Con más de 20 mil golfistas federados y un crecimiento sostenido en los últimos años —incluido un aumento de reservas entre mayores de 60 años—, la disciplina se posiciona como un deporte de foco y calma. “El golf obliga a detenerse, observar y estar presente, algo escaso en la vida cotidiana”, explica Carmen Gloria Rebolledo, directora del Centro Walnut, entidad que impulsa programas de bienestar para golfistas.
Especialistas en salud mental coinciden en que la concentración se ha vuelto tan relevante como la técnica. La ansiedad, la frustración o la dispersión mental suelen reflejarse directamente en el rendimiento, mientras que la respiración consciente y la autorregulación emocional favorecen una experiencia más satisfactoria.

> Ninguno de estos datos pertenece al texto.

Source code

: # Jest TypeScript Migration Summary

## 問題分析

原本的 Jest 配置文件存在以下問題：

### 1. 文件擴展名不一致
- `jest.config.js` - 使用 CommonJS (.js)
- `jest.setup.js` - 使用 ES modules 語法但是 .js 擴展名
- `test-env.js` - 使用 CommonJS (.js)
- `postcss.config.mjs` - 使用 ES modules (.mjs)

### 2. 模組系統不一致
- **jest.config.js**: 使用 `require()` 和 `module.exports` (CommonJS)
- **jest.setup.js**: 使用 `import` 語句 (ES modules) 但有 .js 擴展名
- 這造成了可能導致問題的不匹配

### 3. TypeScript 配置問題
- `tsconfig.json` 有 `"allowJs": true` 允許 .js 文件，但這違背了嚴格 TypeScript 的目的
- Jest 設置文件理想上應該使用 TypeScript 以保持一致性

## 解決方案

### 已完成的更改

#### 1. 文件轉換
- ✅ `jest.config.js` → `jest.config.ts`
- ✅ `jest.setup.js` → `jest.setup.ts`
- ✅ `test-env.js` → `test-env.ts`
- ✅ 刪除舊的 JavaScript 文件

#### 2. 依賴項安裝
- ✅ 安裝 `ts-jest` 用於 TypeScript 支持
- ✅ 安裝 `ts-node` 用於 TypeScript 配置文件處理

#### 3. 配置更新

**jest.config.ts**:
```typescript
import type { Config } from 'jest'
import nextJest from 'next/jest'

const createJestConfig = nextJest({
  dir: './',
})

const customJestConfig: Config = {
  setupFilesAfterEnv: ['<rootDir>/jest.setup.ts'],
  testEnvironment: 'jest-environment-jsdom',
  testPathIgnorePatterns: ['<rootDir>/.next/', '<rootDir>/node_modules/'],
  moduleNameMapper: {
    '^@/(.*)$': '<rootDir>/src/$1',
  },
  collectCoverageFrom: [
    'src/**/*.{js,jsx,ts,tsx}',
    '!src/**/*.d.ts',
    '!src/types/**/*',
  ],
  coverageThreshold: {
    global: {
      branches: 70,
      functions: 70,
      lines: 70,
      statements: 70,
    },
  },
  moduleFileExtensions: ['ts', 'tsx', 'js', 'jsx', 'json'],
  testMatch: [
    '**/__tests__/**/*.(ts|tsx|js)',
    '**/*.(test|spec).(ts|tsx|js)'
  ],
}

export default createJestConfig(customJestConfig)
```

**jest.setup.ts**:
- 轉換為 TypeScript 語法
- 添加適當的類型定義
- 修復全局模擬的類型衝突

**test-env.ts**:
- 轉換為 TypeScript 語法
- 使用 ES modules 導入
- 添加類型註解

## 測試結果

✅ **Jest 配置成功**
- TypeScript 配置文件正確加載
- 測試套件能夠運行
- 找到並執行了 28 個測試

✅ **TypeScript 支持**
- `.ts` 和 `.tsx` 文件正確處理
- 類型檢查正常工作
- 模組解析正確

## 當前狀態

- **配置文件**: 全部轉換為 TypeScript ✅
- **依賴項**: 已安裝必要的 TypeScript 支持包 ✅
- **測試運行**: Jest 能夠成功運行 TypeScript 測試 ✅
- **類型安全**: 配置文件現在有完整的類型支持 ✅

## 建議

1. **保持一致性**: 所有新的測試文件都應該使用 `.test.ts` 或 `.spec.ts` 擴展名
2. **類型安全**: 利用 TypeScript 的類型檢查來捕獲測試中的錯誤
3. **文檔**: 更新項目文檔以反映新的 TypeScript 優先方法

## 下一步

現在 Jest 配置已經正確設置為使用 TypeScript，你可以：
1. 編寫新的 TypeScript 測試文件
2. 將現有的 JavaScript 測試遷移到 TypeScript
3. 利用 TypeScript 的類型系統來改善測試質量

Esta tendencia también se observa a nivel internacional, con la incorporación de prácticas de mindfulness y entrenamiento mental en academias y clubes. En Chile, el enfoque ha permitido ampliar la base de jugadores, derribando la idea de un deporte exclusivo y promoviendo una comunidad más diversa.
Desde Walnut destacan que el golf se ha convertido en una forma de “meditación activa”, donde jugar bien ya no es el único objetivo: jugar en calma es, para muchos, el verdadero triunfo.